HITL and Mailbox

This page explains how Awaken handles human-in-the-loop (HITL) interactions through tool call suspension and the mailbox queue that manages run requests.

SuspendTicket

When a tool call needs external approval or input, it produces a SuspendTicket:

pub struct SuspendTicket {
    pub suspension: Suspension,
    pub pending: PendingToolCall,
    pub resume_mode: ToolCallResumeMode,
}

suspension — the external-facing payload describing what input is needed:

pub struct Suspension {
    pub id: String,             // Unique suspension ID
    pub action: String,         // Action identifier (e.g., "confirm", "approve")
    pub message: String,        // Human-readable prompt
    pub parameters: Value,      // Action-specific parameters
    pub response_schema: Option<Value>,  // JSON Schema for expected response
}

pending — the tool call projection emitted to the event stream so the frontend knows which call is waiting:

pub struct PendingToolCall {
    pub id: String,        // Tool call ID
    pub name: String,      // Tool name
    pub arguments: Value,  // Original arguments
}

resume_mode — how the agent loop should handle the decision when it arrives.

ToolCallResumeMode

pub enum ToolCallResumeMode {
    ReplayToolCall,          // Re-execute the original tool call
    UseDecisionAsToolResult, // Use the decision payload as the tool result directly
    PassDecisionToTool,      // Pass the decision payload into the tool as new arguments
}

ReplayToolCall is the default. The original tool call is re-executed after the decision arrives. Use this when the decision unlocks execution (e.g., permission granted, now run the tool).
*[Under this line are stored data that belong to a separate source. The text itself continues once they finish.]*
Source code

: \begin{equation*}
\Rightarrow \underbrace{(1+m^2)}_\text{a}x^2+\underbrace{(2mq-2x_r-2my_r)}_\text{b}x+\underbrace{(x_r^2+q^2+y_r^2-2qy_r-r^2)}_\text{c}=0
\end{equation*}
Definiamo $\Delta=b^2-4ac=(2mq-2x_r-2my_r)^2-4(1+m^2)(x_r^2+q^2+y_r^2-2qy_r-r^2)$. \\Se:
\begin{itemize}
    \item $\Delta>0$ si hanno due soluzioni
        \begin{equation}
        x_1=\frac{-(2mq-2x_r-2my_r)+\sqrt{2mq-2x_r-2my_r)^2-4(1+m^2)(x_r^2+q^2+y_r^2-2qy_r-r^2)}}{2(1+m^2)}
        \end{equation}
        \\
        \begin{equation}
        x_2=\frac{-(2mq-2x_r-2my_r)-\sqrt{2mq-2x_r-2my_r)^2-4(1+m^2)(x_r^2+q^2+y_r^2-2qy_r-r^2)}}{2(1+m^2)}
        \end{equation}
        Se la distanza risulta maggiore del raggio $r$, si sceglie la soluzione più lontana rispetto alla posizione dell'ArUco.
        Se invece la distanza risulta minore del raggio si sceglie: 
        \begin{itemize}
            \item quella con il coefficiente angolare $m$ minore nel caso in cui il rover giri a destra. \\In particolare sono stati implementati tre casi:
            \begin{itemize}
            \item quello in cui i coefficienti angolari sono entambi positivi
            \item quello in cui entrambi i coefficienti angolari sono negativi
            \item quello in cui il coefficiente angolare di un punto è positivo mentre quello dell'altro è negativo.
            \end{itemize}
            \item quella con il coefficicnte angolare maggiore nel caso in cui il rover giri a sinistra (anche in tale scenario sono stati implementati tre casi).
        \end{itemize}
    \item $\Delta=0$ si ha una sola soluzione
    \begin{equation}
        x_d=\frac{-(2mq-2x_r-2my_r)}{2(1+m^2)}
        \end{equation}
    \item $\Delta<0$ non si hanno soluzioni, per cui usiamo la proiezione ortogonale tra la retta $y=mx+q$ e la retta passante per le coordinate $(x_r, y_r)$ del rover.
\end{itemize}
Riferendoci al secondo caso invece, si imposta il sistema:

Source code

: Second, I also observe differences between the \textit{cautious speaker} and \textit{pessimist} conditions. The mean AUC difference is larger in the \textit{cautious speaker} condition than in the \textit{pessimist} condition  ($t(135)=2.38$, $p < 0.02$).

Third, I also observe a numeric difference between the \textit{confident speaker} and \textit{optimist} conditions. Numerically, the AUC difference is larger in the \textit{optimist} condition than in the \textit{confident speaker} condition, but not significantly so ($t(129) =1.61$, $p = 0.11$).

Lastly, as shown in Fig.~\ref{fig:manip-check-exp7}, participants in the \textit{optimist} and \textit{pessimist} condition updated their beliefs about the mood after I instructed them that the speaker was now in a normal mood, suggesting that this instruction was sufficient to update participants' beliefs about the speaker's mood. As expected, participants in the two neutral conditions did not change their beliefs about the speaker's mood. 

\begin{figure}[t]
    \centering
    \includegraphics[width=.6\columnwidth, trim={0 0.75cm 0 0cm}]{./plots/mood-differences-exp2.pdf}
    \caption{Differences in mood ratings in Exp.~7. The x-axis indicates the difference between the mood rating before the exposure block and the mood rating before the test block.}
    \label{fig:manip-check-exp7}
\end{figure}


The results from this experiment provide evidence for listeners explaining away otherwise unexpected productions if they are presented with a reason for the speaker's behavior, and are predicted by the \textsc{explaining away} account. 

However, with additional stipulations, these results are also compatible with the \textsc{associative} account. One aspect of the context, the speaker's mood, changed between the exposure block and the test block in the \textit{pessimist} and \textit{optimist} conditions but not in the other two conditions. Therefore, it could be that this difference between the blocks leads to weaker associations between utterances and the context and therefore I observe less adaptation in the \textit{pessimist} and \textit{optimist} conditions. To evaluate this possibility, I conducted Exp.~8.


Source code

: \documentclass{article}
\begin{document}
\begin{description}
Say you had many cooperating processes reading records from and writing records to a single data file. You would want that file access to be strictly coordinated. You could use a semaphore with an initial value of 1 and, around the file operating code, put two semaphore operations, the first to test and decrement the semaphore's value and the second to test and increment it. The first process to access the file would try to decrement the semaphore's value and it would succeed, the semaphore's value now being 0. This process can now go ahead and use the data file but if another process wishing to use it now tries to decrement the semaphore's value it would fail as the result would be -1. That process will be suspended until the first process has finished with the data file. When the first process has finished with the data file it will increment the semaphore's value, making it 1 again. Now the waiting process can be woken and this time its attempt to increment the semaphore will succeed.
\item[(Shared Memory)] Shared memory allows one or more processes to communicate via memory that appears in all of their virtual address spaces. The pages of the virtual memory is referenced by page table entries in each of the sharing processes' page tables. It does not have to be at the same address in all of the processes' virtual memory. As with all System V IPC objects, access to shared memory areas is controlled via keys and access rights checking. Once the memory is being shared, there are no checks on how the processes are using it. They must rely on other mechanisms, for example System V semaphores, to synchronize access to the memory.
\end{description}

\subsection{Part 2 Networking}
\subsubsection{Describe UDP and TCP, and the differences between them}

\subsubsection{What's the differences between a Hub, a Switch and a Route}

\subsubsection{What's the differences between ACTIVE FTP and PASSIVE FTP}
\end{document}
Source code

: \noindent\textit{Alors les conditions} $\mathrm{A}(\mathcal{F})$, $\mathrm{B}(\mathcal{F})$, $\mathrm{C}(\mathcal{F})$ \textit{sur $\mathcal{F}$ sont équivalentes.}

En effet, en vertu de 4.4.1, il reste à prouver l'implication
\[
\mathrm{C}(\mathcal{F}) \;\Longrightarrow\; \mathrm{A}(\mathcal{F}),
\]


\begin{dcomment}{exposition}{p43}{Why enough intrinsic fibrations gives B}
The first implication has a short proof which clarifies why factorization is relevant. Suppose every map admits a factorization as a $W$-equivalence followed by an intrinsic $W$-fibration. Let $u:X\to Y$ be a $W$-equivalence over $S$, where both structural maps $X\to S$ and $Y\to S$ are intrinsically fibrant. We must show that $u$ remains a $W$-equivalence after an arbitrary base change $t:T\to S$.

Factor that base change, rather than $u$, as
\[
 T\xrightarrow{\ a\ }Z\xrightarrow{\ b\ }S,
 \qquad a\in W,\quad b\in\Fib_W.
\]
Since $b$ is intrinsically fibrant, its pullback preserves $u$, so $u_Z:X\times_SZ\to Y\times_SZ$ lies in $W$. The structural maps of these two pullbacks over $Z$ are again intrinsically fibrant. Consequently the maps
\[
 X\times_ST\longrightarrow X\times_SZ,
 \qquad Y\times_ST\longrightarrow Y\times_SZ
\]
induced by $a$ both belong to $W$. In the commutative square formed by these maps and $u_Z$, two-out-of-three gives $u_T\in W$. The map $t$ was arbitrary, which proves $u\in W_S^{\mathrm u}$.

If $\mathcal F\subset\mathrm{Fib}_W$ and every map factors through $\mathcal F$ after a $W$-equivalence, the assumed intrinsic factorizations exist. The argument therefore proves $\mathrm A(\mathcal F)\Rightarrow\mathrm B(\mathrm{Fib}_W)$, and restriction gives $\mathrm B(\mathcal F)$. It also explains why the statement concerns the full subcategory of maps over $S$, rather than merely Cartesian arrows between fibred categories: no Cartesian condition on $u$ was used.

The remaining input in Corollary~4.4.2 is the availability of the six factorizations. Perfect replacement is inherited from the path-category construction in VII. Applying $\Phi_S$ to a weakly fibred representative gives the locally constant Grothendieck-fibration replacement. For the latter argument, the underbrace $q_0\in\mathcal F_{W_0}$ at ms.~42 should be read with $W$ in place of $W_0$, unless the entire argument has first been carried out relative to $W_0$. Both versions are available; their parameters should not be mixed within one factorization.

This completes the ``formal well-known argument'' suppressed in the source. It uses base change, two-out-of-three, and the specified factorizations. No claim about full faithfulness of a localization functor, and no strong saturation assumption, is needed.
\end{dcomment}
UseDecisionAsToolResult skips re-execution entirely. The external decision payload becomes the tool result. Use this when a human provides the answer directly (e.g., “the correct value is X”).

PassDecisionToTool re-executes the tool but injects the decision payload into the arguments. Use this when the decision modifies how the tool should run (e.g., “use this alternative path instead”).

ResumeDecisionAction

pub enum ResumeDecisionAction {
    Resume,  // Proceed with the tool call
    Cancel,  // Cancel the tool call
}

Each decision carries an action. Resume continues execution according to the ToolCallResumeMode. Cancel transitions the tool call to ToolCallStatus::Cancelled.

ToolCallResume

The full resume payload:

pub struct ToolCallResume {
    pub decision_id: String,         // Idempotency key
    pub action: ResumeDecisionAction,
    pub result: Value,               // Decision payload
    pub reason: Option<String>,      // Human-readable reason
    pub updated_at: u64,             // Unix millis timestamp
}

Permission Plugin and Ask-Mode

The awaken-ext-permission plugin uses suspension to implement ask-mode approvals:

A tool call matches a permission rule with behavior: ask.
The permission checker creates a SuspendTicket with ToolCallResumeMode::ReplayToolCall.
The suspension payload describes the tool and its arguments.
The tool call transitions to ToolCallStatus::Suspended.
The run transitions to RunStatus::Waiting.
A frontend presents the approval prompt to the user.
The user submits a ToolCallResume with ResumeDecisionAction::Resume or Cancel.
On Resume, the tool call replays and executes normally.
On Cancel, the tool call is cancelled and the run may continue with remaining calls.

Mailbox Architecture

The mailbox provides a persistent dispatch queue for run activations. Every durable run activation — streaming, background, A2A, internal — enters the system as a RunDispatch.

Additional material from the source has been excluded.